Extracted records
++++++++++

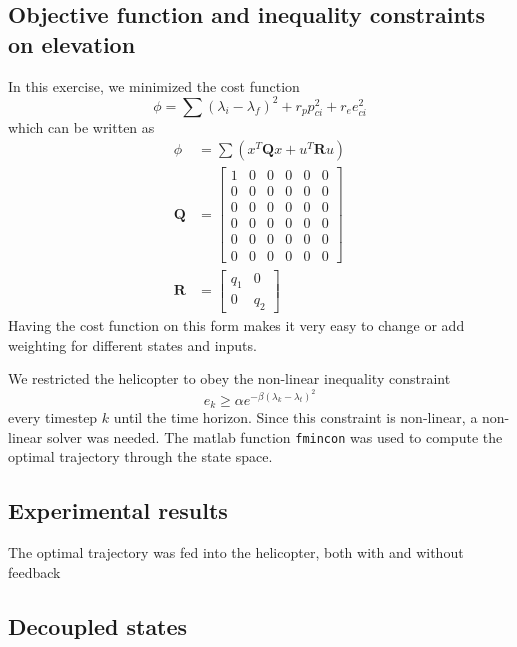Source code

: \subsection{Objective function and inequality constraints on elevation}
In this exercise, we minimized the cost function
\begin{equation}
        \phi =\sum (\lambda_i - \lambda_f)^2 + r_{p}p_{ci}^2 + r_{e}e_{ci}^2
\end{equation}
which can be written as
\begin{subequations}
    \begin{align}
        \phi &= \sum(x^{T}\mathbf{Q}x+u^{T}\mathbf{R}u) \\
        \mathbf{Q} &= \begin{bmatrix}
        1 & 0 & 0 & 0 & 0 & 0         \\
        0 & 0 & 0 & 0 & 0 & 0         \\
        0 & 0 & 0 & 0 & 0 & 0         \\
        0 & 0 & 0 & 0 & 0 & 0         \\
        0 & 0 & 0 & 0 & 0 & 0         \\
        0 & 0 & 0 & 0 & 0 & 0
        \end{bmatrix}\\
        \mathbf{R} &= \begin{bmatrix}
            q_1        & 0        \\
            0          & q_2
        \end{bmatrix}
    \end{align}
\end{subequations}
Having the cost function on this form makes it very easy to change or add weighting for different states and inputs.

We restricted the helicopter to obey the non-linear inequality constraint
\begin{equation}
e_k \geq \alpha e^{-\beta(\lambda_k-\lambda_t)^{2}}
\end{equation}
every timestep $k$ until the time horizon.
Since this constraint is non-linear, a non-linear solver was needed. The matlab function \texttt{fmincon} was used to compute the optimal trajectory through the state space.



\subsection{Experimental results}
The optimal trajectory was fed into the helicopter, both with and without feedback


\subsection{Decoupled states}

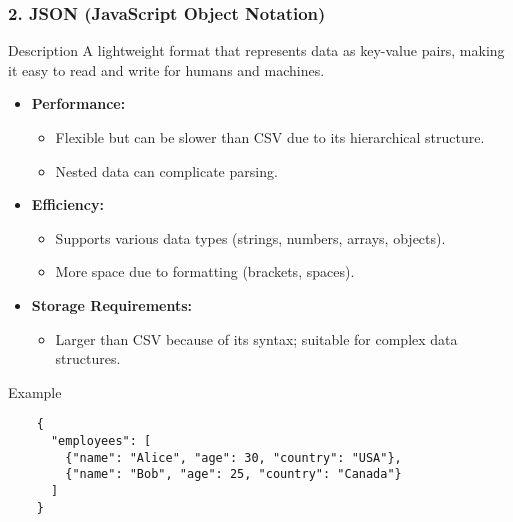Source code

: \documentclass[aspectratio=169]{beamer}
\begin{document}
\begin{frame}[fragile]
    \frametitle{2. JSON (JavaScript Object Notation)}
    \begin{block}{Description}
        A lightweight format that represents data as key-value pairs, making it easy to read and write for humans and machines.
    \end{block}
    \begin{itemize}
        \item \textbf{Performance:}
        \begin{itemize}
            \item Flexible but can be slower than CSV due to its hierarchical structure.
            \item Nested data can complicate parsing.
        \end{itemize}
        \item \textbf{Efficiency:}
        \begin{itemize}
            \item Supports various data types (strings, numbers, arrays, objects).
            \item More space due to formatting (brackets, spaces).
        \end{itemize}
        \item \textbf{Storage Requirements:} 
        \begin{itemize}
            \item Larger than CSV because of its syntax; suitable for complex data structures.
        \end{itemize}
    \end{itemize}
    \begin{block}{Example}
    \begin{lstlisting}
    {
      "employees": [
        {"name": "Alice", "age": 30, "country": "USA"},
        {"name": "Bob", "age": 25, "country": "Canada"}
      ]
    }
    \end{lstlisting}
    \end{block}
\end{frame}
\end{document}
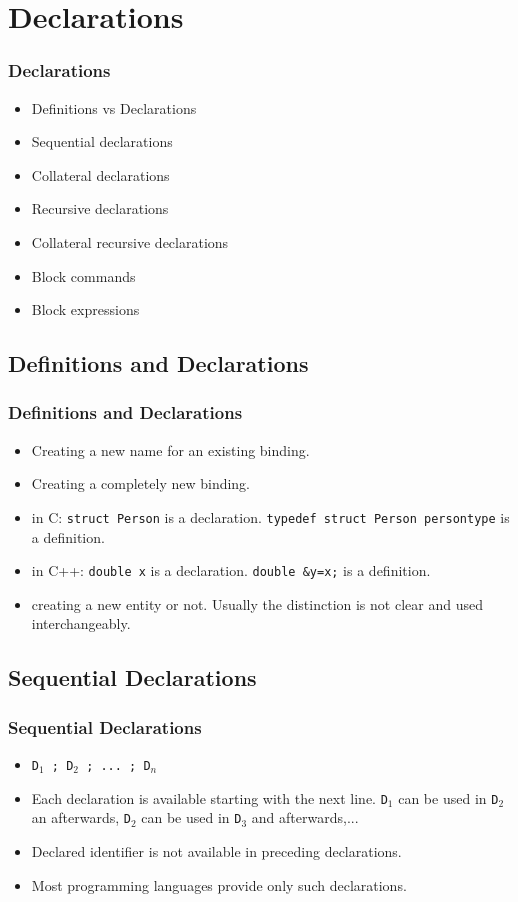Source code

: \section{Declarations}
\begin{frame}
\frametitle{Declarations}
\begin{itemize}
 \item Definitions vs Declarations
 \item Sequential declarations
 \item Collateral declarations
 \item Recursive declarations
 \item Collateral recursive declarations
 \item Block commands
 \item Block expressions
\end{itemize}
\end{frame}

\subsection{Definitions and Declarations}
\begin{frame}
\frametitle{Definitions and Declarations}
\begin{itemize}
 \item {} Creating a new name for an existing binding.
 \item {} Creating a completely new binding.
 \item in C: \texttt{struct Person} is a declaration. \texttt{typedef struct Person persontype}
 is a definition.
 \item in C++: \texttt{double x} is a declaration. \texttt{double \&y=x;} is a definition.
 \item creating a new entity or not. Usually the distinction is not clear and used
 interchangeably.
\end{itemize}
\end{frame}

\subsection{Sequential Declarations}
\begin{frame}
\frametitle{Sequential Declarations}
\begin{itemize}
 \item \texttt{D$_1$ ; D$_2$ ; ... ; D$_n$}
 \item Each declaration is available starting with the next line. \texttt{D$_1$} can be used in
 \texttt{D$_2$} an afterwards,  \texttt{D$_2$} can be used in \texttt{D$_3$} and afterwards,...
 \item Declared identifier is not available in preceding declarations.
 \item Most programming languages provide only such declarations.
\end{itemize}
\end{frame}

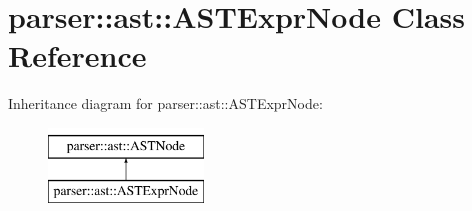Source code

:\hypertarget{classparser_1_1ast_1_1ASTExprNode}{}\section{parser\+:\+:ast\+:\+:A\+S\+T\+Expr\+Node Class Reference}
\label{classparser_1_1ast_1_1ASTExprNode}
Inheritance diagram for parser\+:\+:ast\+:\+:A\+S\+T\+Expr\+Node\+:\begin{figure}[H]
\begin{center}
\leavevmode
\includegraphics[height=2.000000cm]{db/dc8/classparser_1_1ast_1_1ASTExprNode}
\end{center}
\end{figure}

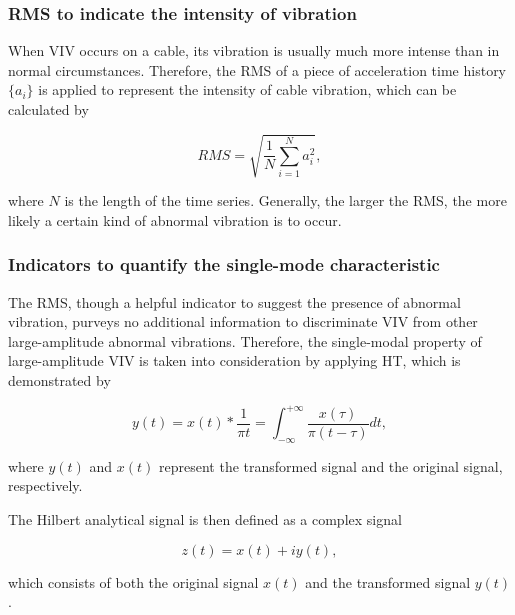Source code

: \documentclass[preprint, 3p, times, compress, 11pt]{elsarticle}
\begin{document}
\subsubsection{RMS to indicate the intensity of vibration}

When VIV occurs on a cable, its vibration is usually much more intense 
than in normal circumstances. Therefore, the RMS of a piece of 
acceleration time history $\{a_i\}$ is applied to represent the intensity 
of cable vibration, which can be calculated by 

\begin{equation}
    RMS = \sqrt{\frac{1}{N} \sum_{i=1}^{N} a_{i}^{2}},
    \label{eq:RMS}
\end{equation}

where $N$ is the length of the time series. Generally, the larger the RMS, 
the more likely a certain kind of abnormal vibration is to occur.

\subsubsection{Indicators to quantify the single-mode characteristic}



The RMS, though a helpful indicator to suggest the presence of abnormal 
vibration, purveys no additional information to discriminate VIV from other 
large-amplitude abnormal vibrations. Therefore, the single-modal property 
of large-amplitude VIV is taken into consideration by applying HT, 
which is demonstrated by 

\begin{equation}
    y(t) = x(t) * \frac{1}{\pi t} = \int_{-\infty}^{+\infty} 
            \frac{x(\tau)}{\pi(t-\tau)} dt, 
    \label{eq:hilb}
\end{equation}

where $y(t)$ and $x(t)$ represent the transformed signal and the 
original signal, respectively. 

The Hilbert analytical signal is then defined as a complex signal 

\begin{equation}
    z(t) = x(t) + iy(t),
    \label{eq:comp_sign}
\end{equation}

which consists of both the original 
signal $x(t)$ and the transformed signal $y(t)$. 
\end{document}
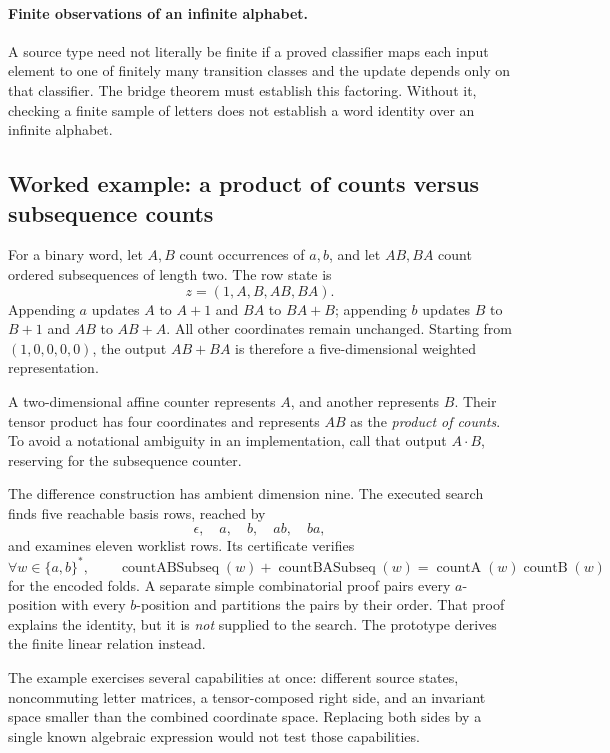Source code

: \paragraph{Finite observations of an infinite alphabet.}
A source type need not literally be finite if a proved classifier maps each
input element to one of finitely many transition classes and the update depends
only on that classifier. The bridge theorem must establish this factoring.
Without it, checking a finite sample of letters does not establish a word
identity over an infinite alphabet.

\subsection{Worked example: a product of counts versus subsequence counts}

For a binary word, let $A,B$ count occurrences of $a,b$, and let $AB,BA$ count
ordered subsequences of length two. The row state is
\[
 z=(1,A,B,AB,BA).
\]
Appending $a$ updates $A$ to $A+1$ and $BA$ to $BA+B$; appending $b$ updates $B$
to $B+1$ and $AB$ to $AB+A$. All other coordinates remain unchanged. Starting
from $(1,0,0,0,0)$, the output $AB+BA$ is therefore a five-dimensional weighted
representation.

A two-dimensional affine counter represents $A$, and another represents $B$.
Their tensor product has four coordinates and represents $AB$ as the
\emph{product of counts}. To avoid a notational ambiguity in an implementation,
call that output $A\cdot B$, reserving  for the subsequence
counter.

The difference construction has ambient dimension nine. The executed search
finds five reachable basis rows, reached by
\[
 \epsilon,\quad a,\quad b,\quad ab,\quad ba,
\]
and examines eleven worklist rows. Its certificate verifies
\[
 \forall w\in\{a,b\}^*,\qquad
 \operatorname{countABSubseq}(w)+\operatorname{countBASubseq}(w)
 =\operatorname{countA}(w)\operatorname{countB}(w)
\]
for the encoded folds. A separate simple combinatorial proof pairs every
$a$-position with every $b$-position and partitions the pairs by their order.
That proof explains the identity, but it is \emph{not} supplied to the search.
The prototype derives the finite linear relation instead.

The example exercises several capabilities at once: different source states,
noncommuting letter matrices, a tensor-composed right side, and an invariant
space smaller than the combined coordinate space. Replacing both sides by a
single known algebraic expression would not test those capabilities.

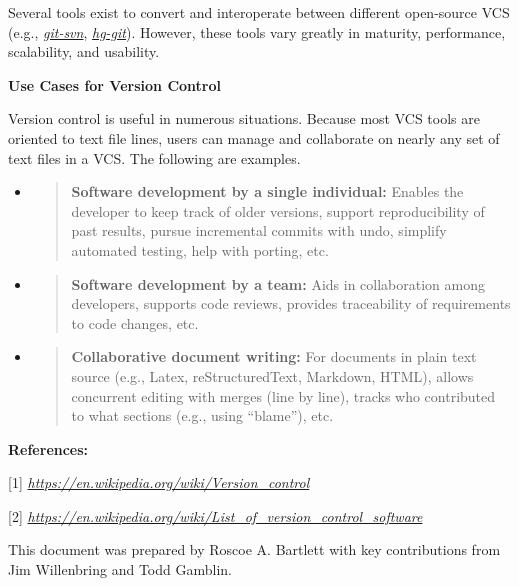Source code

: \documentclass[]{article}
\begin{document}
Several tools exist to convert and interoperate between different
open-source VCS (e.g.,
\href{https://www.kernel.org/pub/software/scm/git/docs/v1.5.0/git-svn.html}{\emph{git-svn}},
\href{https://www.mercurial-scm.org/wiki/HgGit}{\emph{hg-git}}).
However, these tools vary greatly in maturity, performance, scalability,
and usability.

\textbf{Use Cases for Version Control}

Version control is useful in numerous situations. Because most VCS tools
are oriented to text file lines, users can manage and collaborate on
nearly any set of text files in a VCS. The following are examples.

\begin{itemize}
\item
  \begin{quote}
  \textbf{Software development by a single individual:} Enables the
  developer to keep track of older versions, support reproducibility of
  past results, pursue incremental commits with undo, simplify automated
  testing, help with porting, etc.
  \end{quote}
\item
  \begin{quote}
  \textbf{Software development by a team:} Aids in collaboration among
  developers, supports code reviews, provides traceability of
  requirements to code changes, etc.
  \end{quote}
\item
  \begin{quote}
  \textbf{Collaborative document writing:} For documents in plain text
  source (e.g., Latex, reStructuredText, Markdown, HTML), allows
  concurrent editing with merges (line by line), tracks who contributed
  to what sections (e.g., using ``blame''), etc.
  \end{quote}
\end{itemize}

\protect\hypertarget{h.9qg5mj337055}{}{}\textbf{References:}

\protect\hypertarget{h.zeieakqm2nff}{}{\protect\hypertarget{id.hbymvf6o75jy}{}{}}{[}1{]}
\href{https://en.wikipedia.org/wiki/Version_control}{\emph{https://en.wikipedia.org/wiki/Version\_control}}

\protect\hypertarget{h.f53m6pxt4rgc}{}{\protect\hypertarget{id.701ggrsblayp}{}{}}{[}2{]}
\href{https://en.wikipedia.org/wiki/List_of_version_control_software}{\emph{https://en.wikipedia.org/wiki/List\_of\_version\_control\_software}}

This document was prepared by Roscoe A. Bartlett with key contributions
from Jim Willenbring and Todd Gamblin.
\end{document}
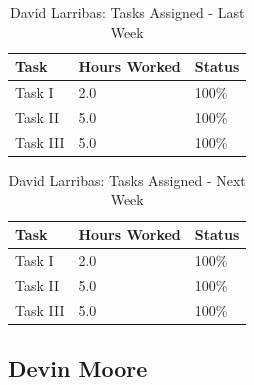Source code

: \documentclass[12pt,journal]{IEEEtran}
\begin{document}
	\begin{table}[H]
	\renewcommand{\arraystretch}{1.3}
		\caption{David Larribas: Tasks Assigned - Last Week}
		
		\label{Summary of David Larribas' activities: last week}
		
		\centering
		\begin{tabular}{p{5cm}|p{1cm}|p{1cm}}
		\hline
		\bfseries 	Task		 	              				& \bfseries Hours Worked	& \bfseries Status	\\
		\hline\hline
                Task I 					 	            			& 2.0                   	& 100\%             \\
                Task II 														& 5.0                   	& 100\%             \\
                Task III														& 5.0                   	& 100\%             \\
		\hline
		\end{tabular}
	\end{table}

	\begin{table}[H]
	\renewcommand{\arraystretch}{1.3}
		\caption{David Larribas: Tasks Assigned - Next Week}
		
		\label{Summary of David Larribas' activites: this week}
		
		\centering
		\begin{tabular}{p{5cm}|p{1cm}|p{1cm}}
		\hline
		\bfseries 	Task		 	                         	 & \bfseries Hours Worked	& \bfseries Status	\\
		\hline\hline
					      Task I 					 	            			& 2.0                   	& 100\%             \\
                Task II 														& 5.0                   	& 100\%             \\
                Task III														& 5.0                   	& 100\%             \\
                    \hline
		\end{tabular}
	\end{table}   

\subsection{Devin Moore}
\end{document}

++++++++++

Return exactly the lines above, from the one with "Each declaration is" up to and including the one with "to quantify the", and include no pictures.

Result of the exercise:
 \item Each declaration is available starting with the next line. \texttt{D$_1$} can be used in
 \texttt{D$_2$} an afterwards,  \texttt{D$_2$} can be used in \texttt{D$_3$} and afterwards,...
 \item Declared identifier is not available in preceding declarations.
 \item Most programming languages provide only such declarations.
\end{itemize}
\end{frame}

Source code

:\hypertarget{classparser_1_1ast_1_1ASTExprNode}{}\section{parser\+:\+:ast\+:\+:A\+S\+T\+Expr\+Node Class Reference}
\label{classparser_1_1ast_1_1ASTExprNode}
Inheritance diagram for parser\+:\+:ast\+:\+:A\+S\+T\+Expr\+Node\+:\begin{figure}[H]
\begin{center}
\leavevmode
\includegraphics[height=2.000000cm]{db/dc8/classparser_1_1ast_1_1ASTExprNode}
\end{center}
\end{figure}

Source code

: \documentclass[preprint, 3p, times, compress, 11pt]{elsarticle}
\begin{document}
\subsubsection{RMS to indicate the intensity of vibration}

When VIV occurs on a cable, its vibration is usually much more intense 
than in normal circumstances. Therefore, the RMS of a piece of 
acceleration time history $\{a_i\}$ is applied to represent the intensity 
of cable vibration, which can be calculated by 

\begin{equation}
    RMS = \sqrt{\frac{1}{N} \sum_{i=1}^{N} a_{i}^{2}},
    \label{eq:RMS}
\end{equation}

where $N$ is the length of the time series. Generally, the larger the RMS, 
the more likely a certain kind of abnormal vibration is to occur.

\subsubsection{Indicators to quantify the single-mode characteristic}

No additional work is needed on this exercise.